Eine Meinung von Stephan Gilliar

Wissen Sie, was das Kraichgauer Hinterland besser kann, als die “Metropolen” Bruchsal und Bretten? Weihnachtsmärkte! Und das ohne wenn und aber. An einem, maximal zwei Tagen rückt das Dorf zusammen, um sich gemeinsam auf die Weihnachtszeit einzustimmen. Die Schulen sind dabei, die Kindergärten, die Vereine… alle ziehen an einem Strang, um ein paar Stunden Adventszauber zu erschaffen. Das mag ein bisschen kitschig klingen, aber es trifft die Sache tatsächlich. Als Reporter bin ich Jahr für Jahr in den ersten drei Adventswochenende auf minimum 10-15 Märkten pro Saison unterwegs und nirgendwo knistert die vorweihnachtliche Atmosphäre schöner als auf dem Dorf. Es fühlt sich einfach gut an, es fühlt sich richtig an. Heimlich, wohlig und irgendwie nach Zuhause. Die Menschen kommen, stehen zusammen, unterhalten sich bis in die späte Nacht. Das ganze übrigens völlig unabhängig vom Wetter, es kann stürmen oder regnen, ein Dorf-Weihnachtsmarkt ist immer voll und gut besucht. Niemanden stört es, wenn auf der Bühne Weihnachtslieder in den schrillsten Tönen gesungen werden, niemand stört sich daran dass die Kinder laut und wild durch die Menge toben, dass es an den Vereinsständen hoch hergeht, dass der Glühwein 0,50 € mehr kostet als im Vorjahr oder es so voll ist, dass man kaum vorwärts kommt. Es geht einfach um diese paar Stunden, in denen ein Dorf zeigen kann, dass es noch ein Dorf ist, dass es eine Gemeinschaft bildet und es ein Zusammengehörigkeitsgefühl gibt.

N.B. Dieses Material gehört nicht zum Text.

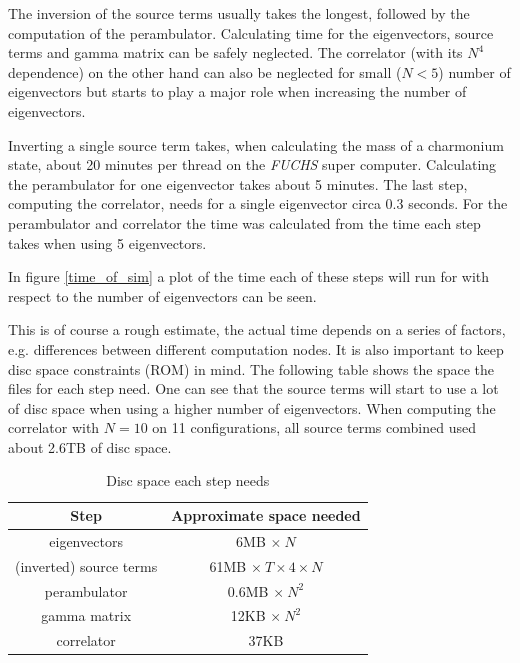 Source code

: \noindent
The inversion of the source terms usually takes the longest, followed by the computation of the perambulator. Calculating time for the eigenvectors, source terms and gamma matrix can be safely neglected. The correlator (with its $N^4$ dependence) on the other hand can also be neglected for small ($N<5$) number of eigenvectors but starts to play a major role when increasing the number of eigenvectors.

Inverting a single source term takes, when calculating the mass of a charmonium state, about 20 minutes per thread on the \textit{FUCHS} super computer. Calculating the perambulator for one eigenvector takes about 5 minutes. The last step, computing the correlator, needs for a single eigenvector circa 0.3 seconds. For the perambulator and correlator the time was calculated from the time each step takes when using 5 eigenvectors.

In figure \ref{time_of_sim} a plot of the time each of these steps will run for with respect to the number of eigenvectors can be seen.

This is of course a rough estimate, the actual time depends on a series of factors, e.g. differences between different computation nodes. It is also important to keep disc space constraints (ROM) in mind. The following table shows the space the files for each step need. One can see that the source terms will start to use a lot of disc space when using a higher number of eigenvectors. When computing the correlator with $N = 10$ on 11 configurations, all source terms combined used about 2.6TB of disc space.

\begin{table}[h]
            \centering
            \begin{tabular}{|c|c|}
            \hline
            \multicolumn{1}{|c|}{Step} & \multicolumn{1}{c|}{Approximate space needed} \\ \hline
             eigenvectors & 6MB $\times\ N$\\
             (inverted) source terms & 61MB $\times\ T \times 4 \times N$\\
             perambulator & 0.6MB $\times\ N^2$\\
             gamma matrix & 12KB $\times\ N^2$\\
             correlator & 37KB\\
              \hline
            \end{tabular}
            \caption{Disc space each step needs}
            \label{disc_space}
        \end{table}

Ich glaube, das Geheimnis ist das kleine überschaubare Zeitfenster für einen solchen Markt. Ein bis zwei Tage sind etwas Besonderes, es gilt diese paar Stunden auszunutzen, denn die nächste Chance bietet sich erst ein ganzes Jahr später. Die sich über Wochen erstreckenden Märkte in Bruchsal und Bretten zerfasern die eigene Magie durch diesen viel zu langen Zeitraum vollständig. Komm ich heut nicht, komm ich halt morgen… Das erzeugt Beliebigkeit und in der Folge Mittelmäßigkeit. Wenn Bruchsal dann wie in der Vergangenheit den Markt auch noch über die Weihnachtszeit hinaus bis in das neue Jahr verlängert, potenziert sich dieser Effekt meiner Ansicht nach ins Unerträgliche. Ich will ehrlich sein, mich zieht der städtische Weihnachtsmarkt in meiner Heimatstadt nicht mehr an, man schlendert einmal hindurch und hat alles gesehen. Im Grunde dient er eigentlich nur noch als eine Art After-Work-Treff, um in der Clique ein paar heiße Tassen mit ordentlich Sulfat und Promille in den Hals zu kippen. Das Programm muss sich, gedehnt wie Kaugummi, über so viele Tage und Wochen erstrecken, dass man schon sehr viel Glück haben muss, um ein Event auf der Bühne zu erwischen. Alle Buden, die keinen hochprozentigen Alkohol im Repertoire haben, dienen hier mehr als Beiwerk, das für ein bisschen Atmosphäre sorgen soll. Ziemlich unfair gegenüber deren Betreibern.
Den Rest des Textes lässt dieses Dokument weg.